Documents vs Artifacts

Flexible, free-form content for:
  • Research and discovery notes
  • Meeting notes and summaries
  • Reference materials and guides
  • Draft ideas and brainstorming
  • Supporting documentation
Start with a document when exploring ideas, then promote key content to structured artifacts when it’s ready.

Creating Documents

1

Create a new document

Click the “New” button and select “Document”. Choose a location in your workspace or project.
2

Add your content

Write freely using the rich text editor.
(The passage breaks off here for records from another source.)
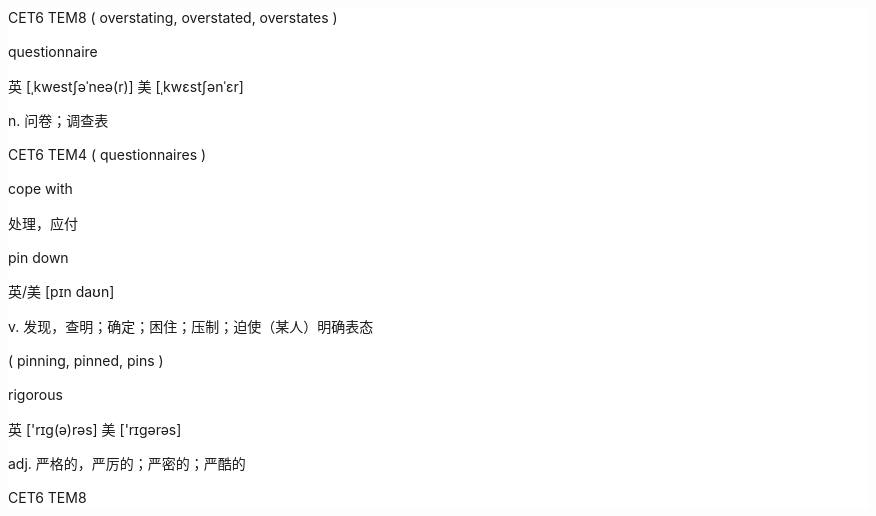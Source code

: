 CET6 TEM8  ( overstating, overstated, overstates )



questionnaire

英 [ˌkwestʃəˈneə(r)]  美 [ˌkwɛstʃənˈɛr]

n. 问卷；调查表

CET6 TEM4  ( questionnaires )



cope with

处理，应付



pin down

英/美 [pɪn daʊn]

v. 发现，查明；确定；困住；压制；迫使（某人）明确表态

( pinning, pinned, pins )



rigorous

英 ['rɪg(ə)rəs]  美 ['rɪɡərəs]

adj. 严格的，严厉的；严密的；严酷的

CET6 TEM8  

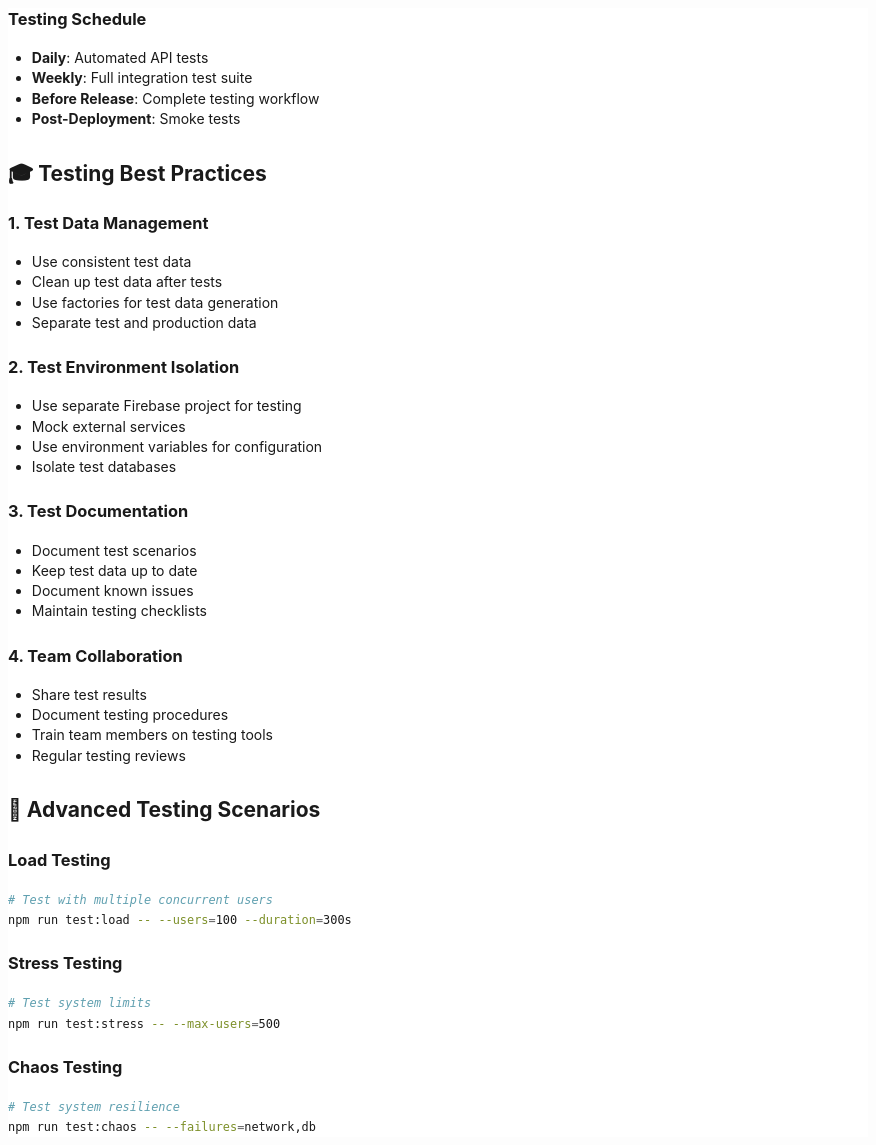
 ```yaml
```

### Testing Schedule
- **Daily**: Automated API tests
- **Weekly**: Full integration test suite
- **Before Release**: Complete testing workflow
- **Post-Deployment**: Smoke tests

## 🎓 Testing Best Practices

### 1. Test Data Management
- Use consistent test data
- Clean up test data after tests
- Use factories for test data generation
- Separate test and production data

### 2. Test Environment Isolation
- Use separate Firebase project for testing
- Mock external services
- Use environment variables for configuration
- Isolate test databases

### 3. Test Documentation
- Document test scenarios
- Keep test data up to date
- Document known issues
- Maintain testing checklists

### 4. Team Collaboration
- Share test results
- Document testing procedures
- Train team members on testing tools
- Regular testing reviews

## 🚀 Advanced Testing Scenarios

### Load Testing
```bash
# Test with multiple concurrent users
npm run test:load -- --users=100 --duration=300s
```

### Stress Testing
```bash
# Test system limits
npm run test:stress -- --max-users=500
```

### Chaos Testing
```bash
# Test system resilience
npm run test:chaos -- --failures=network,db
```
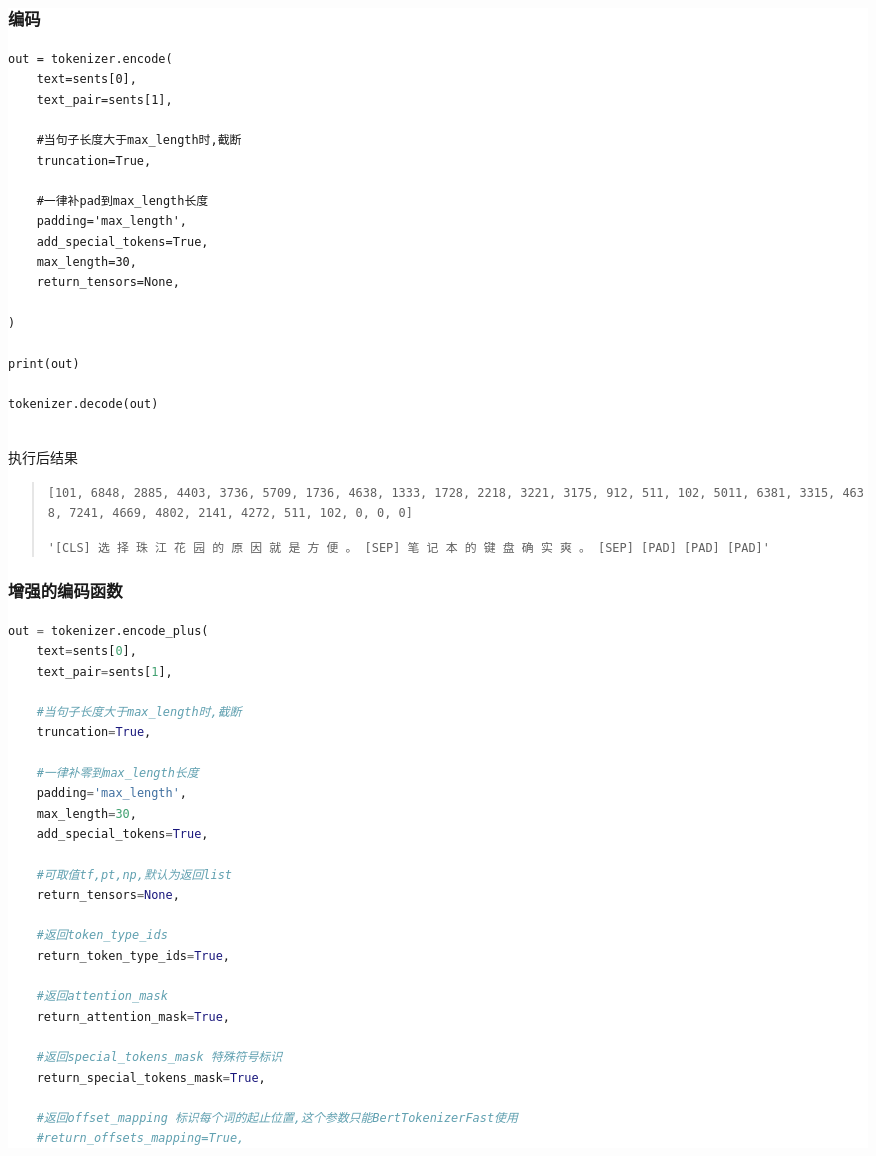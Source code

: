 ### 编码

```
out = tokenizer.encode(
    text=sents[0],
    text_pair=sents[1],
    
    #当句子长度大于max_length时,截断
    truncation=True,

    #一律补pad到max_length长度
    padding='max_length',
    add_special_tokens=True,
    max_length=30,
    return_tensors=None,

)

print(out)

tokenizer.decode(out)


```

执行后结果

> ```
> [101, 6848, 2885, 4403, 3736, 5709, 1736, 4638, 1333, 1728, 2218, 3221, 3175, 912, 511, 102, 5011, 6381, 3315, 4638, 7241, 4669, 4802, 2141, 4272, 511, 102, 0, 0, 0]
> ```
>
> ```
> '[CLS] 选 择 珠 江 花 园 的 原 因 就 是 方 便 。 [SEP] 笔 记 本 的 键 盘 确 实 爽 。 [SEP] [PAD] [PAD] [PAD]'
> ```

### 增强的编码函数

```py
out = tokenizer.encode_plus(
    text=sents[0],
    text_pair=sents[1],

    #当句子长度大于max_length时,截断
    truncation=True,

    #一律补零到max_length长度
    padding='max_length',
    max_length=30,
    add_special_tokens=True,

    #可取值tf,pt,np,默认为返回list
    return_tensors=None,

    #返回token_type_ids
    return_token_type_ids=True,

    #返回attention_mask
    return_attention_mask=True,

    #返回special_tokens_mask 特殊符号标识
    return_special_tokens_mask=True,

    #返回offset_mapping 标识每个词的起止位置,这个参数只能BertTokenizerFast使用
    #return_offsets_mapping=True,
```
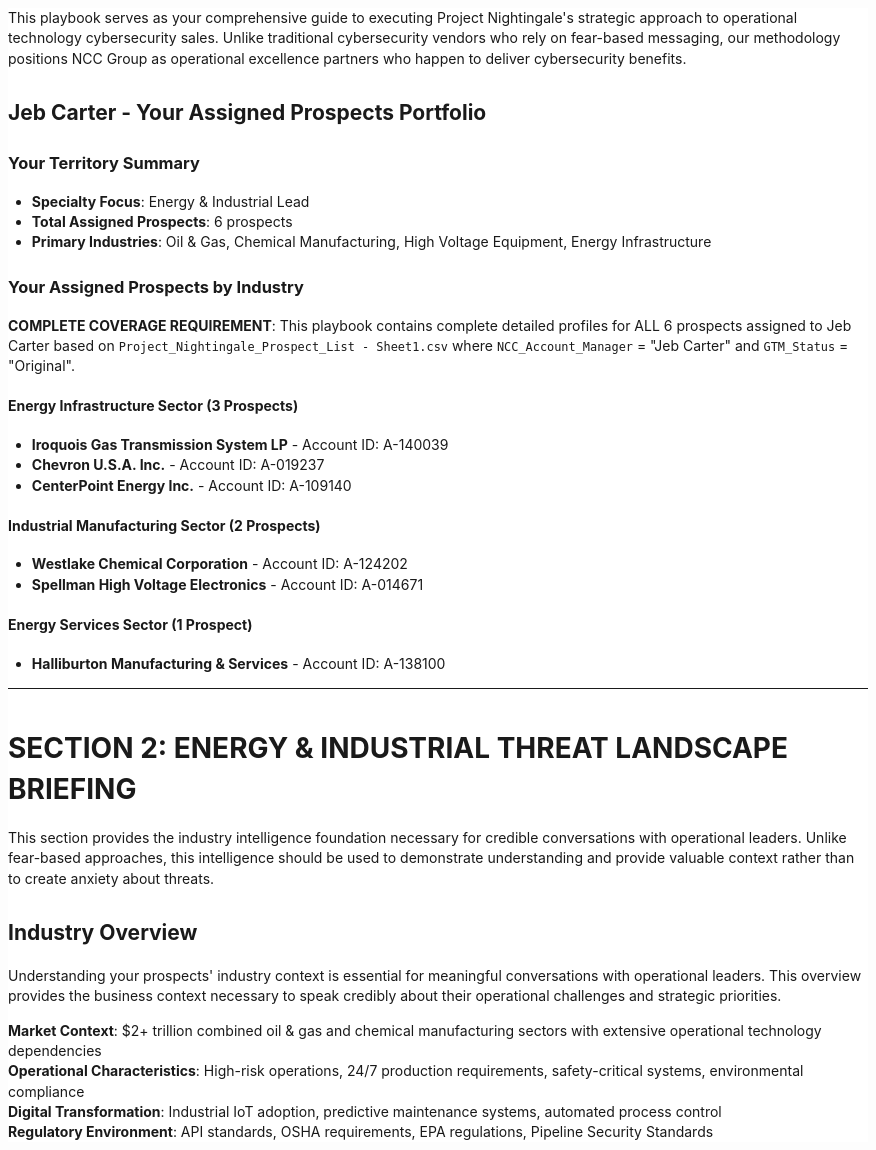 This playbook serves as your comprehensive guide to executing Project Nightingale's strategic approach to operational technology cybersecurity sales. Unlike traditional cybersecurity vendors who rely on fear-based messaging, our methodology positions NCC Group as operational excellence partners who happen to deliver cybersecurity benefits.

## Jeb Carter - Your Assigned Prospects Portfolio

### Your Territory Summary
- **Specialty Focus**: Energy & Industrial Lead
- **Total Assigned Prospects**: 6 prospects
- **Primary Industries**: Oil & Gas, Chemical Manufacturing, High Voltage Equipment, Energy Infrastructure

### Your Assigned Prospects by Industry

**COMPLETE COVERAGE REQUIREMENT**: This playbook contains complete detailed profiles for ALL 6 prospects assigned to Jeb Carter based on `Project_Nightingale_Prospect_List - Sheet1.csv` where `NCC_Account_Manager` = "Jeb Carter" and `GTM_Status` = "Original".

#### Energy Infrastructure Sector (3 Prospects)
- **Iroquois Gas Transmission System LP** - Account ID: A-140039
- **Chevron U.S.A. Inc.** - Account ID: A-019237
- **CenterPoint Energy Inc.** - Account ID: A-109140

#### Industrial Manufacturing Sector (2 Prospects)
- **Westlake Chemical Corporation** - Account ID: A-124202
- **Spellman High Voltage Electronics** - Account ID: A-014671

#### Energy Services Sector (1 Prospect)
- **Halliburton Manufacturing & Services** - Account ID: A-138100

---

# SECTION 2: ENERGY & INDUSTRIAL THREAT LANDSCAPE BRIEFING

This section provides the industry intelligence foundation necessary for credible conversations with operational leaders. Unlike fear-based approaches, this intelligence should be used to demonstrate understanding and provide valuable context rather than to create anxiety about threats.

## Industry Overview

Understanding your prospects' industry context is essential for meaningful conversations with operational leaders. This overview provides the business context necessary to speak credibly about their operational challenges and strategic priorities.

**Market Context**: $2+ trillion combined oil & gas and chemical manufacturing sectors with extensive operational technology dependencies  
**Operational Characteristics**: High-risk operations, 24/7 production requirements, safety-critical systems, environmental compliance  
**Digital Transformation**: Industrial IoT adoption, predictive maintenance systems, automated process control  
**Regulatory Environment**: API standards, OSHA requirements, EPA regulations, Pipeline Security Standards
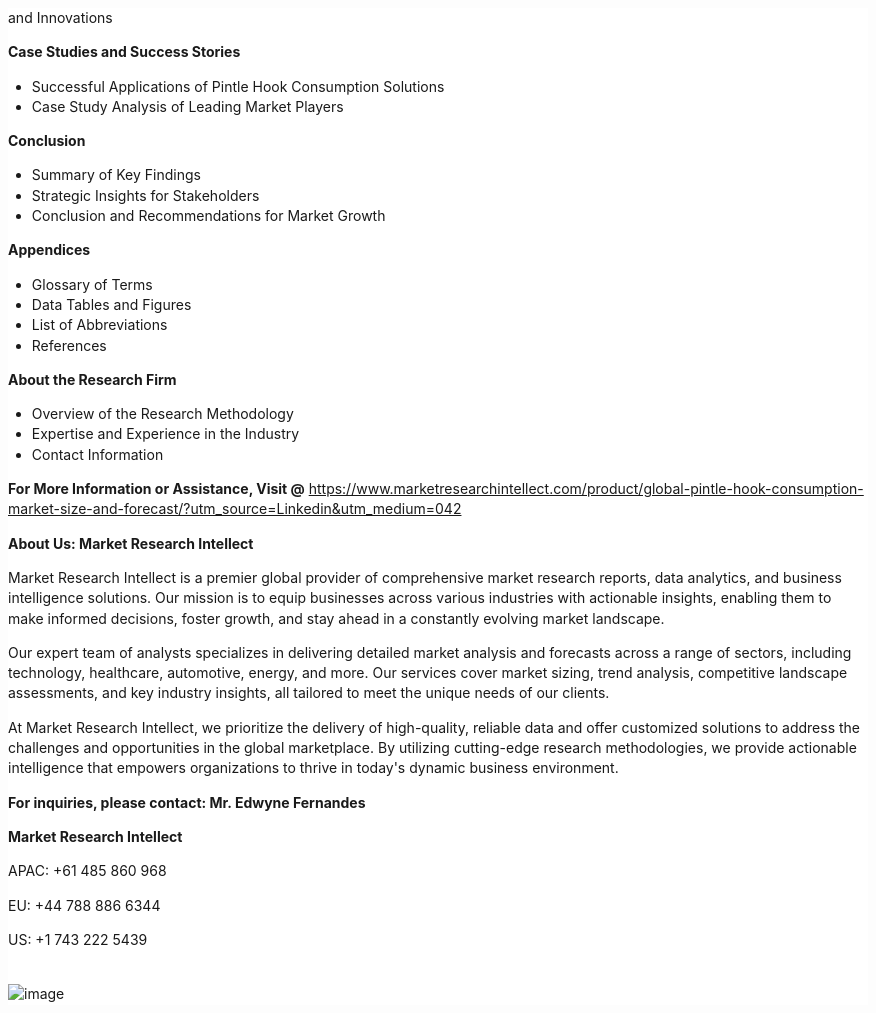 and Innovations</li></ul><p><strong>Case Studies and Success Stories</strong></p><ul><li>Successful Applications of Pintle Hook Consumption Solutions</li><li>Case Study Analysis of Leading Market Players</li></ul><p><strong>Conclusion</strong></p><ul><li>Summary of Key Findings</li><li>Strategic Insights for Stakeholders</li><li>Conclusion and Recommendations for Market Growth</li></ul><p><strong>Appendices</strong></p><ul><li>Glossary of Terms</li><li>Data Tables and Figures</li><li>List of Abbreviations</li><li>References</li></ul><p><strong>About the Research Firm</strong></p><ul><li>Overview of the Research Methodology</li><li>Expertise and Experience in the Industry</li><li>Contact Information</li></ul></div><div class="article-main__content" data-test-id="publishing-text-block"><p><span class="font-[700]"><strong>For More Information or Assistance, Visit @</strong>&nbsp;<a href="https://www.marketresearchintellect.com/product/global-pintle-hook-consumption-market-size-and-forecast/?utm_source=Linkedin&utm_medium=042">https://www.marketresearchintellect.com/product/global-pintle-hook-consumption-market-size-and-forecast/?utm_source=Linkedin&utm_medium=042</a></span></p><p><strong>About Us: Market Research Intellect</strong></p><p>Market Research Intellect is a premier global provider of comprehensive market research reports, data analytics, and business intelligence solutions. Our mission is to equip businesses across various industries with actionable insights, enabling them to make informed decisions, foster growth, and stay ahead in a constantly evolving market landscape.</p><p>Our expert team of analysts specializes in delivering detailed market analysis and forecasts across a range of sectors, including technology, healthcare, automotive, energy, and more. Our services cover market sizing, trend analysis, competitive landscape assessments, and key industry insights, all tailored to meet the unique needs of our clients.</p><p>At Market Research Intellect, we prioritize the delivery of high-quality, reliable data and offer customized solutions to address the challenges and opportunities in the global marketplace. By utilizing cutting-edge research methodologies, we provide actionable intelligence that empowers organizations to thrive in today's dynamic business environment.</p><p><strong>For inquiries, please contact: Mr. Edwyne Fernandes</strong></p><p><strong>Market Research Intellect</strong></p><p>APAC: +61 485 860 968</p><p>EU: +44 788 886 6344</p><p>US: +1 743 222 5439</p></div><div class="article-main__content" data-test-id="publishing-text-block">&nbsp;</div>
![image](https://github.com/user-attachments/assets/61c9a7f6-5b21-49e7-b624-6fa7afe36e14)
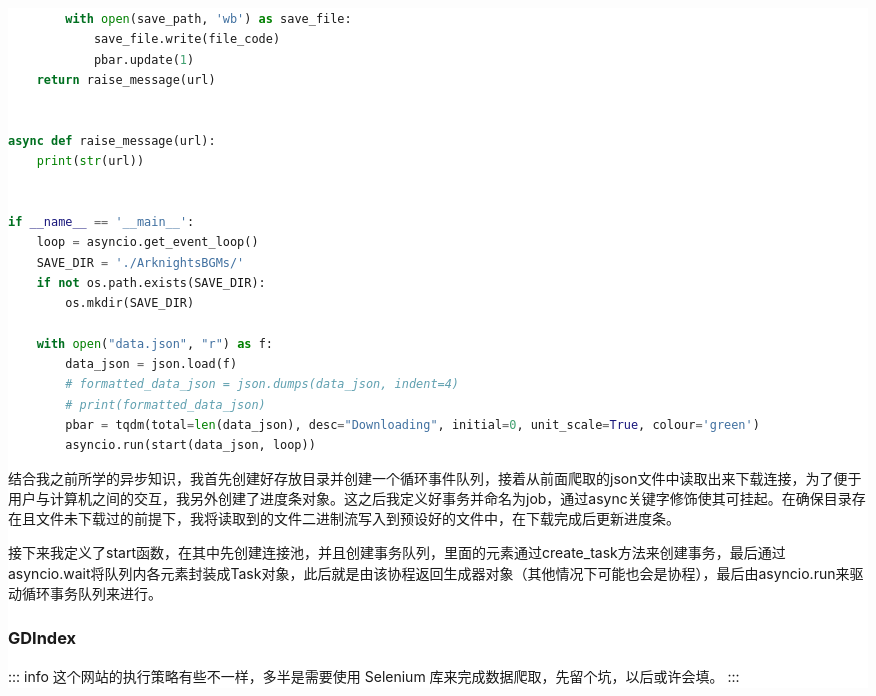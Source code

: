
 ```python
        with open(save_path, 'wb') as save_file:
            save_file.write(file_code)
            pbar.update(1)
    return raise_message(url)


async def raise_message(url):
    print(str(url))


if __name__ == '__main__':
    loop = asyncio.get_event_loop()
    SAVE_DIR = './ArknightsBGMs/'
    if not os.path.exists(SAVE_DIR):
        os.mkdir(SAVE_DIR)

    with open("data.json", "r") as f:
        data_json = json.load(f)
        # formatted_data_json = json.dumps(data_json, indent=4)
        # print(formatted_data_json)
        pbar = tqdm(total=len(data_json), desc="Downloading", initial=0, unit_scale=True, colour='green')
        asyncio.run(start(data_json, loop))

```

结合我之前所学的异步知识，我首先创建好存放目录并创建一个循环事件队列，接着从前面爬取的json文件中读取出来下载连接，为了便于用户与计算机之间的交互，我另外创建了进度条对象。这之后我定义好事务并命名为job，通过async关键字修饰使其可挂起。在确保目录存在且文件未下载过的前提下，我将读取到的文件二进制流写入到预设好的文件中，在下载完成后更新进度条。

接下来我定义了start函数，在其中先创建连接池，并且创建事务队列，里面的元素通过create_task方法来创建事务，最后通过asyncio.wait将队列内各元素封装成Task对象，此后就是由该协程返回生成器对象（其他情况下可能也会是协程），最后由asyncio.run来驱动循环事务队列来进行。

### GDIndex

::: info 这个网站的执行策略有些不一样，多半是需要使用 Selenium 库来完成数据爬取，先留个坑，以后或许会填。
:::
Add formatting, images, tables, and embedded content as needed.
3

Organize and tag

Add tags and organize your document within the appropriate folder or project for easy discovery.

Document Features

Rich Formatting

Full rich text editing with headings, lists, tables, images, and more.

Embeds

Embed content from other tools like Figma, Loom, and Miro directly in your documents.

Templates

Start from templates for common document types like meeting notes or research summaries.

Version History

Track changes over time and restore previous versions when needed.

Document Organization

Folders

Organize documents into folders to create a clear hierarchy:
  • Group by project, team, or topic
  • Nest folders for deeper organization
  • Drag and drop to reorganize

Tags

Apply tags for cross-cutting categorization:
  • Find documents across folders
  • Create custom tag taxonomies
  • Filter views by tag
Full-text search across all documents:
  • Search document content
  • Filter by date, author, or project
  • Find related documents quickly

Import and Export

Import

Bring in existing documentation from: - Markdown files - Notion exports - Confluence pages - Google Docs

Export

Export your documents in multiple formats: - Markdown - PDF - HTML - Plain text

Best Practices

Keep documents focused — Each document should have a clear purpose. If a document covers too many topics, consider splitting it into multiple documents.
Use descriptive titles — Write titles that describe the content clearly. Avoid generic names like “Notes” or “Draft” without context.
Link related content — Create links between documents and artifacts to build a connected knowledge base that’s easy to navigate.
Promote to artifacts — When a document contains mature requirements or specifications, promote that content to a structured artifact for better organization and tooling integration.